I grew up with no TV in a household where really we all entertained ourselves by reading books. We had books on tap, which was a huge privilege. More than this though, we had folktales and folk ballads, and hearing poetry spoken and read was normal to us. My father made up stories to tell us, and until very recently we’ve produced one of these stories for Christmas every year. But actually it was my mother who was particularly brilliant at finding us books for whatever stage we were at and whatever we were going through. She still runs a reading aloud group in Bangor Library.

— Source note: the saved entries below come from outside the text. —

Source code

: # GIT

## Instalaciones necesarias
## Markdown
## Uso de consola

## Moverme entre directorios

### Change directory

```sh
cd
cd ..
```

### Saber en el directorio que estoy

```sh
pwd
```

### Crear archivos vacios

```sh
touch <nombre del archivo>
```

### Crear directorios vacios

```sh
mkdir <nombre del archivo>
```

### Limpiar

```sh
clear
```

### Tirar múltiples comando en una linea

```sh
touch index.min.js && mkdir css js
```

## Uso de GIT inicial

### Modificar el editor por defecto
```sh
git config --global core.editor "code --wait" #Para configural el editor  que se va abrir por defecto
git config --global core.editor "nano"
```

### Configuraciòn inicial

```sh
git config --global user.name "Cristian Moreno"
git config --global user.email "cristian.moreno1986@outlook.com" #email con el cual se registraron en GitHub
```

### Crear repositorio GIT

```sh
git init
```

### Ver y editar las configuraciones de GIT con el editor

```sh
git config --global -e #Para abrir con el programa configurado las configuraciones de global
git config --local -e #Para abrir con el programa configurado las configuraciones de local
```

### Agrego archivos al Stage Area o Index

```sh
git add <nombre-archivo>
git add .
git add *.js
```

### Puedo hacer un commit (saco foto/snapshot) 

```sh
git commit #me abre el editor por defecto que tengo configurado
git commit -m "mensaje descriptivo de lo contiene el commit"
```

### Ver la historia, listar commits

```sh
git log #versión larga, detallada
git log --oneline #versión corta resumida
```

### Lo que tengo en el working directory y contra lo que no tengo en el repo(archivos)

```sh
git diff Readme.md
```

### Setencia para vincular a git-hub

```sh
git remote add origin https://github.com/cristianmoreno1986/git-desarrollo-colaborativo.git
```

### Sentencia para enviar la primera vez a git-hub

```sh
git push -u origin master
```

Stories and songs are very important to Iola and Pigeon, and I think that reflects an early awareness I was given of how we can make sense of the world and ourselves through the stories we tell, the poems we share, and the songs we sing. Literature has always been an alive, spoken thing to me, and a thing that is useful. I also spent a lot of time discussing my father’s poetry with him, from a very young age, and even helping him to write and organise his writing, as he had cerebral palsy and later on had trouble with typing and handling paper. That was a kind of apprenticeship to writing, though neither of us were that aware of it at the time. I think I got a head start that was rare in the days before creative writing degrees. I try to pass on some of what I learned through my upbringing to creative writing students at Bangor. It’s just great that those kinds of opportunities are available now, so that you don’t have to be a writer’s daughter or son to learn from other writers.
The dreaded question: what are you working on next?
I’m redrafting my next novel, again. It’s completely different in setting to Pigeon, but also rests on a friendship. This time the friendship’s an unlikely one: between a troublesome elderly ex-memsahib and the young British-Indian girl who cares for her. It’s really a novel about British colonialism and its legacy in contemporary life. Tremendously interesting and challenging to write. My father was born in Bengal, so I’ve been able to mine family history for inspiration, though of course no one from the family actually made it into the book. It’s not set in Wales, but I think experiencing British colonial culture from a Welsh perspective gave me a better sense of it.
I’m also still writing some poetry now and again, planning a collaboration with my husband Joe Roberts, who’s a sculptor, and I’ve a strange fiction project on the go, a story which marches from hyperlink to hyperlink.
Oh, and I think I might have started a third novel, about Barcelona, a city I once called home.
It’s the end of the year, so I have to ask what other books have really moved you in 2017?
Lately I’ve been reading a lot of women. Anita Desai again. Revisiting Fire on the Mountain was incredible. It’s so understated, and so terse, with intense imagery that plays out in all kinds of patterns and seeps into you. I found, when I returned, that Desai gets into all kinds of memories and places in your mind and imagination. I also picked up and loved her Clear Light of Day and a set of novellas called The Artist of Disappearance.
Three of the books that I enjoyed this year are wonderful explorations of female identity. The Equestrienne by Slovak author Ursula Kovalyk I absolutely loved for its surreal exploration of female sexuality. I also thought the translation was beautiful, and preserved its strangeness, which I expect some translators might be tempted to flatten. Ali Smith’s How to be Both also stood out. I think she’s magic and have her ‘Autumn’ and ‘Winter’ lined up to read next. And Eimear McBride’s A Girl is a Half Formed Thing is a novel that gets under your skin and churns you up inside. Its liminal and resonant voice is really unforgettable.
Tristan Hughes Hummingbird is a haunting book. I really admire how he peels back the layers of the Canadian landscape so that it becomes defamiliarised and unsteady.
Finally, A Little Life by Hanya Yanagihara also floored me this year. I still ache when I think of its protagonist. I was furious with the author when I finished the book, but the rage has settled now, and I think it’s terrific.